[[ DATA FOR THE TASK, beginning ]]

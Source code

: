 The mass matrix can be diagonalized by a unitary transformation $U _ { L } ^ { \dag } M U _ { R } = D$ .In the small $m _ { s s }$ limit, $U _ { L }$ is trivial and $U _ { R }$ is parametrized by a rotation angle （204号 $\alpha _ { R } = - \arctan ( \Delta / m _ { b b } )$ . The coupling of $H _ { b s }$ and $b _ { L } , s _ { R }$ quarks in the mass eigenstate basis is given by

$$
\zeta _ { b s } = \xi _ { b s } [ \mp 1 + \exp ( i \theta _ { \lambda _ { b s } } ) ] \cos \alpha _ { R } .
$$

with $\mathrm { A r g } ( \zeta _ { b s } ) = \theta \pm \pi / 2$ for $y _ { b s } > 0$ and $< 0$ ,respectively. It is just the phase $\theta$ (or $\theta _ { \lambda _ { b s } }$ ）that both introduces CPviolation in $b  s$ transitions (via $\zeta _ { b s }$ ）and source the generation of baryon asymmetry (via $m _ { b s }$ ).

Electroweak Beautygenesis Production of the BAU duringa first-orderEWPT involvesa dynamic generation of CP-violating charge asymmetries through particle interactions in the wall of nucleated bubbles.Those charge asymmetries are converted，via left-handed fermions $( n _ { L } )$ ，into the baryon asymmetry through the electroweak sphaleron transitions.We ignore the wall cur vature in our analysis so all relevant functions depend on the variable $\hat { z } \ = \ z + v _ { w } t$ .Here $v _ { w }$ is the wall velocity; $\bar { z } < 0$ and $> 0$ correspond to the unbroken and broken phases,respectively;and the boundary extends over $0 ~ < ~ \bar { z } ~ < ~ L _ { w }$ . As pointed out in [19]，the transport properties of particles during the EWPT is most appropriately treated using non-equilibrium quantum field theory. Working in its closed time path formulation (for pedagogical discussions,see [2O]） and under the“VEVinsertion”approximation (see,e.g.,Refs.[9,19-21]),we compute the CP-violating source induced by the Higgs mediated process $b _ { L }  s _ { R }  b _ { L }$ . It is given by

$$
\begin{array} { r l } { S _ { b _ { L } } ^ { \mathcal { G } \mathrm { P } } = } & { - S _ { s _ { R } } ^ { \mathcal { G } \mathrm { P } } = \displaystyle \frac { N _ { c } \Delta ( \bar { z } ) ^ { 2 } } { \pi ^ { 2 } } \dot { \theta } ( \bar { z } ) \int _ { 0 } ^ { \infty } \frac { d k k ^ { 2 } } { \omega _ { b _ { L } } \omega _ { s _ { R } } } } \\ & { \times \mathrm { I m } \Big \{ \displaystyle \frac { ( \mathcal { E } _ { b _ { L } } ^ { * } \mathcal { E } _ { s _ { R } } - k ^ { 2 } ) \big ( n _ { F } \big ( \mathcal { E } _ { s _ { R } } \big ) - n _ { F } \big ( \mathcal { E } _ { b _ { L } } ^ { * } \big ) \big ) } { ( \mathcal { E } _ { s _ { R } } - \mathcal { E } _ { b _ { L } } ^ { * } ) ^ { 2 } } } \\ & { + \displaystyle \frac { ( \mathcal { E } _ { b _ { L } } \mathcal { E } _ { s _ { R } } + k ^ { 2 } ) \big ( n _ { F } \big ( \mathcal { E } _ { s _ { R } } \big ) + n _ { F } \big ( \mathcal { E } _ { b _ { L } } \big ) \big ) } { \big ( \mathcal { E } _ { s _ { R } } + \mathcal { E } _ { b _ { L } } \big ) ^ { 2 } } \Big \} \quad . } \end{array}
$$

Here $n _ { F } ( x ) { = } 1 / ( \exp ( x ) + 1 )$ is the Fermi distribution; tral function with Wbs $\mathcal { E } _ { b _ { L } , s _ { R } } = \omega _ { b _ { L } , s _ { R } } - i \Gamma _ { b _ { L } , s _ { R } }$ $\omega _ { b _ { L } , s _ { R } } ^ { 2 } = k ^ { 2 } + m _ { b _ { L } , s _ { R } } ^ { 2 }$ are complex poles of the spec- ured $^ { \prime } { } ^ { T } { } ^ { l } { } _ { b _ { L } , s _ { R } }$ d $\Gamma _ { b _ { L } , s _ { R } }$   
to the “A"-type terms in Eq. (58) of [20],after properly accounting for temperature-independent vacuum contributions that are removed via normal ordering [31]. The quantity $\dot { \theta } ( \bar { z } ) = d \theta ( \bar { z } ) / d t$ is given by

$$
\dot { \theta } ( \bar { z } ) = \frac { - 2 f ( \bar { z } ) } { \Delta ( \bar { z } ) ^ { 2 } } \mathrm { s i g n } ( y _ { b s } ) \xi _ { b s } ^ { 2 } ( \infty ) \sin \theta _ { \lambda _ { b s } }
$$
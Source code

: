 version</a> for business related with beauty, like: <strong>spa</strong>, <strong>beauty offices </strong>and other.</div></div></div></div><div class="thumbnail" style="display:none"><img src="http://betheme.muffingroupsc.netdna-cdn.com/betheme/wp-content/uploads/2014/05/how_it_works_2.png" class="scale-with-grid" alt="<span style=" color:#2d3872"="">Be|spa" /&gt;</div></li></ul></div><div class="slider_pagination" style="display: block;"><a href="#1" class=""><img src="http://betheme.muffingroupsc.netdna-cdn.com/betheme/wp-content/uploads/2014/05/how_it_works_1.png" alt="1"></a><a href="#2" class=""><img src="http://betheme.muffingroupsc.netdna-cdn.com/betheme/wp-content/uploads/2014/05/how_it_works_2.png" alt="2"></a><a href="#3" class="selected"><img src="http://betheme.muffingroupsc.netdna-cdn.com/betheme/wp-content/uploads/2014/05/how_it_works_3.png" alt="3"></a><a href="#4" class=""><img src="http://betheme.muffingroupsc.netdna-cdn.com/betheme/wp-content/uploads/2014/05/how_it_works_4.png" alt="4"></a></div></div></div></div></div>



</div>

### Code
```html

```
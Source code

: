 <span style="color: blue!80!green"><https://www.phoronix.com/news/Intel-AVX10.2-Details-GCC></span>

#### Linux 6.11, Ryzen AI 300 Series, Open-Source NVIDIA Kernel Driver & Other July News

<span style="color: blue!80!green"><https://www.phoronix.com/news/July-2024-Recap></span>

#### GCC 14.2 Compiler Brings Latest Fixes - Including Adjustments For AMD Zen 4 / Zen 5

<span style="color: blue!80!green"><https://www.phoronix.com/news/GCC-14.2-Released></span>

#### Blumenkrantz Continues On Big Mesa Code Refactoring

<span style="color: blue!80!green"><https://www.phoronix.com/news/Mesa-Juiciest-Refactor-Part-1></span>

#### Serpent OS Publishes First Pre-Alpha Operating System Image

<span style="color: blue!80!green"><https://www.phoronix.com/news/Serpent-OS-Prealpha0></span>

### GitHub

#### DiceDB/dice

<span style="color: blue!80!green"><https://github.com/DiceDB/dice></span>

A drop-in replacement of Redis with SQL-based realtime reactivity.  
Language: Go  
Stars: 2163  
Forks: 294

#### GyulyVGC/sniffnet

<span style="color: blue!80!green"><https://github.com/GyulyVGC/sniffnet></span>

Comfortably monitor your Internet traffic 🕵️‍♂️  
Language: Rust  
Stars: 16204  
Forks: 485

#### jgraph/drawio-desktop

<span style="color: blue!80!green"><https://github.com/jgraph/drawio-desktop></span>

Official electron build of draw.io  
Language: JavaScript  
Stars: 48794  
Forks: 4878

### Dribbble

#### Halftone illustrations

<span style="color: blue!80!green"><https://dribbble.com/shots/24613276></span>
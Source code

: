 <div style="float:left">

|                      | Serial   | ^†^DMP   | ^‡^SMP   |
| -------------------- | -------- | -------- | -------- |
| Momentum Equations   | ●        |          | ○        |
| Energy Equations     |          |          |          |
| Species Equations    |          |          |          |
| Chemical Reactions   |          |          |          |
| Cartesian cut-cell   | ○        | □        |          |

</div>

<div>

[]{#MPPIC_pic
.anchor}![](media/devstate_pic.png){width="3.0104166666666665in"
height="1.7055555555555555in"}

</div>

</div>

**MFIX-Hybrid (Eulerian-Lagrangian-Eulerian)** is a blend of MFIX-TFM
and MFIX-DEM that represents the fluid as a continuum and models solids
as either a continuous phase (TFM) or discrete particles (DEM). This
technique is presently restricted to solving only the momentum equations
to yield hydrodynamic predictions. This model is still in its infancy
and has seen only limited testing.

[[ DATA FOR THE TASK, end ]]

[TASK OBJECTIVE] Reproduce only the lines above spanning from the line containing "( i \theta _" through the line containing "0$ ,respectively. It", word for word.

[TASK RESULT]
\zeta _ { b s } = \xi _ { b s } [ \mp 1 + \exp ( i \theta _ { \lambda _ { b s } } ) ] \cos \alpha _ { R } .
$$

with $\mathrm { A r g } ( \zeta _ { b s } ) = \theta \pm \pi / 2$ for $y _ { b s } > 0$ and $< 0$ ,respectively. It is just the phase $\theta$ (or $\theta _ { \lambda _ { b s } }$ ）that both introduces CPviolation in $b  s$ transitions (via $\zeta _ { b s }$ ）and source the generation of baryon asymmetry (via $m _ { b s }$ ).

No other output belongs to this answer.